##### Data to use #####
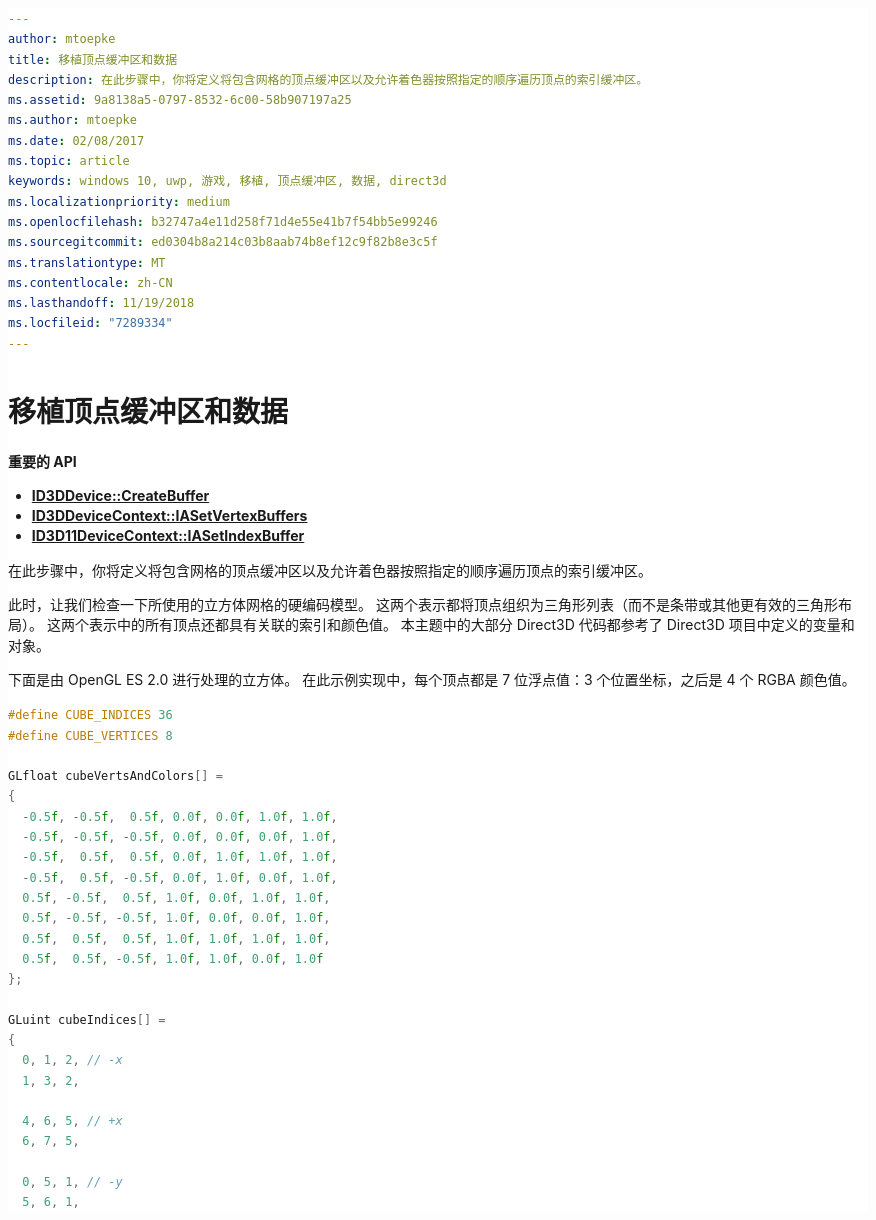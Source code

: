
 ```yaml
---
author: mtoepke
title: 移植顶点缓冲区和数据
description: 在此步骤中，你将定义将包含网格的顶点缓冲区以及允许着色器按照指定的顺序遍历顶点的索引缓冲区。
ms.assetid: 9a8138a5-0797-8532-6c00-58b907197a25
ms.author: mtoepke
ms.date: 02/08/2017
ms.topic: article
keywords: windows 10, uwp, 游戏, 移植, 顶点缓冲区, 数据, direct3d
ms.localizationpriority: medium
ms.openlocfilehash: b32747a4e11d258f71d4e55e41b7f54bb5e99246
ms.sourcegitcommit: ed0304b8a214c03b8aab74b8ef12c9f82b8e3c5f
ms.translationtype: MT
ms.contentlocale: zh-CN
ms.lasthandoff: 11/19/2018
ms.locfileid: "7289334"
---
```

# <a name="port-the-vertex-buffers-and-data"></a>移植顶点缓冲区和数据




**重要的 API**

-   [**ID3DDevice::CreateBuffer**](https://msdn.microsoft.com/library/windows/desktop/ff476501)
-   [**ID3DDeviceContext::IASetVertexBuffers**](https://msdn.microsoft.com/library/windows/desktop/ff476456)
-   [**ID3D11DeviceContext::IASetIndexBuffer**](https://msdn.microsoft.com/library/windows/desktop/bb173588)

在此步骤中，你将定义将包含网格的顶点缓冲区以及允许着色器按照指定的顺序遍历顶点的索引缓冲区。

此时，让我们检查一下所使用的立方体网格的硬编码模型。 这两个表示都将顶点组织为三角形列表（而不是条带或其他更有效的三角形布局）。 这两个表示中的所有顶点还都具有关联的索引和颜色值。 本主题中的大部分 Direct3D 代码都参考了 Direct3D 项目中定义的变量和对象。

下面是由 OpenGL ES 2.0 进行处理的立方体。 在此示例实现中，每个顶点都是 7 位浮点值：3 个位置坐标，之后是 4 个 RGBA 颜色值。

```cpp
#define CUBE_INDICES 36
#define CUBE_VERTICES 8

GLfloat cubeVertsAndColors[] = 
{
  -0.5f, -0.5f,  0.5f, 0.0f, 0.0f, 1.0f, 1.0f,
  -0.5f, -0.5f, -0.5f, 0.0f, 0.0f, 0.0f, 1.0f,
  -0.5f,  0.5f,  0.5f, 0.0f, 1.0f, 1.0f, 1.0f,
  -0.5f,  0.5f, -0.5f, 0.0f, 1.0f, 0.0f, 1.0f,
  0.5f, -0.5f,  0.5f, 1.0f, 0.0f, 1.0f, 1.0f,
  0.5f, -0.5f, -0.5f, 1.0f, 0.0f, 0.0f, 1.0f,  
  0.5f,  0.5f,  0.5f, 1.0f, 1.0f, 1.0f, 1.0f,
  0.5f,  0.5f, -0.5f, 1.0f, 1.0f, 0.0f, 1.0f
};

GLuint cubeIndices[] = 
{
  0, 1, 2, // -x
  1, 3, 2,

  4, 6, 5, // +x
  6, 7, 5,

  0, 5, 1, // -y
  5, 6, 1,

```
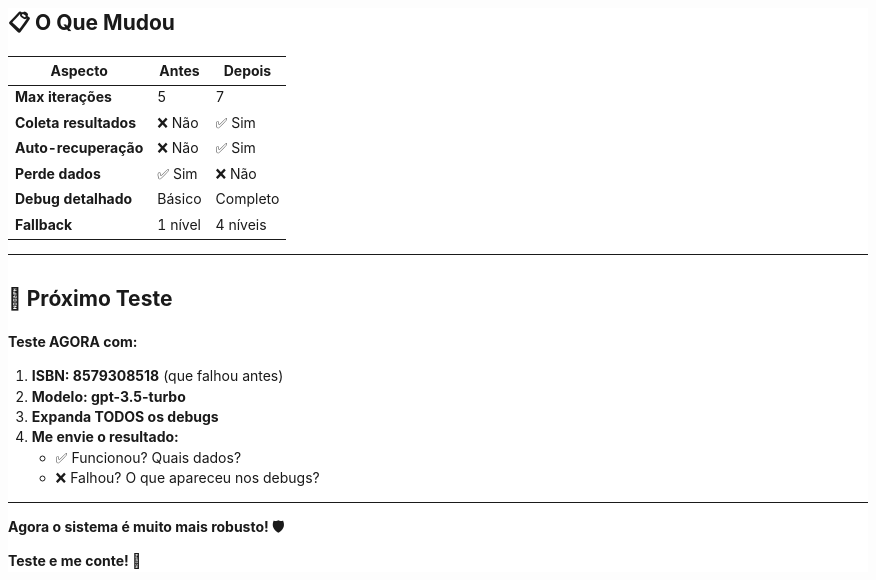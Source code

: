
## 📋 O Que Mudou

| Aspecto | Antes | Depois |
|---------|-------|--------|
| **Max iterações** | 5 | 7 |
| **Coleta resultados** | ❌ Não | ✅ Sim |
| **Auto-recuperação** | ❌ Não | ✅ Sim |
| **Perde dados** | ✅ Sim | ❌ Não |
| **Debug detalhado** | Básico | Completo |
| **Fallback** | 1 nível | 4 níveis |

---

## 🎯 Próximo Teste

**Teste AGORA com:**

1. **ISBN: 8579308518** (que falhou antes)
2. **Modelo: gpt-3.5-turbo**
3. **Expanda TODOS os debugs**
4. **Me envie o resultado:**
   - ✅ Funcionou? Quais dados?
   - ❌ Falhou? O que apareceu nos debugs?

---

**Agora o sistema é muito mais robusto! 🛡️**

**Teste e me conte! 🚀**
#####
__Task__: Your task is to restate every record word for word. Omit all pictures.

__Response to the exercise__:
Source code

:
 ```yaml
---
author: mtoepke
title: 移植顶点缓冲区和数据
description: 在此步骤中，你将定义将包含网格的顶点缓冲区以及允许着色器按照指定的顺序遍历顶点的索引缓冲区。
ms.assetid: 9a8138a5-0797-8532-6c00-58b907197a25
ms.author: mtoepke
ms.date: 02/08/2017
ms.topic: article
keywords: windows 10, uwp, 游戏, 移植, 顶点缓冲区, 数据, direct3d
ms.localizationpriority: medium
ms.openlocfilehash: b32747a4e11d258f71d4e55e41b7f54bb5e99246
ms.sourcegitcommit: ed0304b8a214c03b8aab74b8ef12c9f82b8e3c5f
ms.translationtype: MT
ms.contentlocale: zh-CN
ms.lasthandoff: 11/19/2018
ms.locfileid: "7289334"
---
```

# <a name="port-the-vertex-buffers-and-data"></a>移植顶点缓冲区和数据




**重要的 API**

-   [**ID3DDevice::CreateBuffer**](https://msdn.microsoft.com/library/windows/desktop/ff476501)
-   [**ID3DDeviceContext::IASetVertexBuffers**](https://msdn.microsoft.com/library/windows/desktop/ff476456)
-   [**ID3D11DeviceContext::IASetIndexBuffer**](https://msdn.microsoft.com/library/windows/desktop/bb173588)

在此步骤中，你将定义将包含网格的顶点缓冲区以及允许着色器按照指定的顺序遍历顶点的索引缓冲区。

此时，让我们检查一下所使用的立方体网格的硬编码模型。 这两个表示都将顶点组织为三角形列表（而不是条带或其他更有效的三角形布局）。 这两个表示中的所有顶点还都具有关联的索引和颜色值。 本主题中的大部分 Direct3D 代码都参考了 Direct3D 项目中定义的变量和对象。

下面是由 OpenGL ES 2.0 进行处理的立方体。 在此示例实现中，每个顶点都是 7 位浮点值：3 个位置坐标，之后是 4 个 RGBA 颜色值。

```cpp
#define CUBE_INDICES 36
#define CUBE_VERTICES 8

GLfloat cubeVertsAndColors[] = 
{
  -0.5f, -0.5f,  0.5f, 0.0f, 0.0f, 1.0f, 1.0f,
  -0.5f, -0.5f, -0.5f, 0.0f, 0.0f, 0.0f, 1.0f,
  -0.5f,  0.5f,  0.5f, 0.0f, 1.0f, 1.0f, 1.0f,
  -0.5f,  0.5f, -0.5f, 0.0f, 1.0f, 0.0f, 1.0f,
  0.5f, -0.5f,  0.5f, 1.0f, 0.0f, 1.0f, 1.0f,
  0.5f, -0.5f, -0.5f, 1.0f, 0.0f, 0.0f, 1.0f,  
  0.5f,  0.5f,  0.5f, 1.0f, 1.0f, 1.0f, 1.0f,
  0.5f,  0.5f, -0.5f, 1.0f, 1.0f, 0.0f, 1.0f
};

GLuint cubeIndices[] = 
{
  0, 1, 2, // -x
  1, 3, 2,

  4, 6, 5, // +x
  6, 7, 5,

  0, 5, 1, // -y
  5, 6, 1,

```
Source code

:
## 📋 O Que Mudou

| Aspecto | Antes | Depois |
|---------|-------|--------|
| **Max iterações** | 5 | 7 |
| **Coleta resultados** | ❌ Não | ✅ Sim |
| **Auto-recuperação** | ❌ Não | ✅ Sim |
| **Perde dados** | ✅ Sim | ❌ Não |
| **Debug detalhado** | Básico | Completo |
| **Fallback** | 1 nível | 4 níveis |

---

## 🎯 Próximo Teste

**Teste AGORA com:**

1. **ISBN: 8579308518** (que falhou antes)
2. **Modelo: gpt-3.5-turbo**
3. **Expanda TODOS os debugs**
4. **Me envie o resultado:**
   - ✅ Funcionou? Quais dados?
   - ❌ Falhou? O que apareceu nos debugs?

---

**Agora o sistema é muito mais robusto! 🛡️**

**Teste e me conte! 🚀**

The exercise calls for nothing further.